[From the New York Times, October 26, 2010]
❚ ANYONE WHO HAS BEEN LOST in the last few weeks around the southern reaches of the Gowanus Canal in Brooklyn could be excused for experiencing a powerful Koch administration flashback. On the wall of a brick warehouse there, a huge mural unfurls itself, a loving, seemingly spray-by-spray re-creation of one of the more infamous pieces of graffiti ever to ride the subway: a 1980 work by the artist known as Seen that covered the length of a No 6 train car with the ominous phrase “Hand of Doom”.
It is the work of a newly formed collective of (mostly) former graffiti writers in their 20s and 30s, who have embarked on an unusual citywide campaign to summon 50 or more of the most famous pieces of old-school graffiti out of the history books and back onto the streets. The project, called Subway Art History, is unusual not only because the artists are making the pieces with the permission of businesses, schools and other perhaps nostalgic owners of blank vertical space, but also because of the nature of the pieces themselves.

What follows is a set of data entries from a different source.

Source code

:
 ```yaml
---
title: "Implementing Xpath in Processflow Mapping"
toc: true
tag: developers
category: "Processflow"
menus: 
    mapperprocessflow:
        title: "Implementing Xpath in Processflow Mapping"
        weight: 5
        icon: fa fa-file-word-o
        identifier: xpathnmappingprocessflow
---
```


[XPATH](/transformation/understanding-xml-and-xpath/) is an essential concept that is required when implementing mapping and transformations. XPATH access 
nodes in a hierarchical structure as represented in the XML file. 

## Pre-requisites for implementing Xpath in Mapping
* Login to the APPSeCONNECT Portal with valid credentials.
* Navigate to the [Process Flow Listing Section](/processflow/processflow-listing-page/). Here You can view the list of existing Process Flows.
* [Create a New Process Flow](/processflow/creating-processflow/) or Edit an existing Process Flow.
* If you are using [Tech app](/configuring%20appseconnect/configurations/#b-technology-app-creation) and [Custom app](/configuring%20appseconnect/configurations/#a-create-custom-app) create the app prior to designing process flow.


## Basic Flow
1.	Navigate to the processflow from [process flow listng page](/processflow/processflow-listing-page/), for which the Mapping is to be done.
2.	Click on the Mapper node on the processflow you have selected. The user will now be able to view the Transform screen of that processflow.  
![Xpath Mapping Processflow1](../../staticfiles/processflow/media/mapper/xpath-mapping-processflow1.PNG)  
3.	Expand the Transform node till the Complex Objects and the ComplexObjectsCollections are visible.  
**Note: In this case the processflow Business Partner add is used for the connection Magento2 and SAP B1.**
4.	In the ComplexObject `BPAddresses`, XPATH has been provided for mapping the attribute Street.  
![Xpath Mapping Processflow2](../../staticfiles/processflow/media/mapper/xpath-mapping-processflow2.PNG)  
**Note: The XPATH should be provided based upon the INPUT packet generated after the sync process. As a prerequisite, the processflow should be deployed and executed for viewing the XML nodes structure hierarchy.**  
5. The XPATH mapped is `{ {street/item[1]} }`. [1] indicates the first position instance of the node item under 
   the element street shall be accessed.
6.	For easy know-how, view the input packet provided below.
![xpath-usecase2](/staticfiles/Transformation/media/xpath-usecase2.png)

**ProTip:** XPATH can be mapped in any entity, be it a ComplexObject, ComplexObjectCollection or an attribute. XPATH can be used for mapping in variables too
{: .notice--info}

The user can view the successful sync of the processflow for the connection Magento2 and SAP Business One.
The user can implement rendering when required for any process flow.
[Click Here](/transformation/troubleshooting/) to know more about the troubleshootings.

They are expressions of homage in a subculture that has almost always been defined by fierce competition, intense striving for originality and a kill-the-elders attitude toward the past.
“In graffiti it’s like a teenage thing: No way am I going to become my father, no way am I going to make anything that looks like anyone else’s. — Then, of course, you become your father,” said a 32-year-old former graffiti writer who helped form the collective.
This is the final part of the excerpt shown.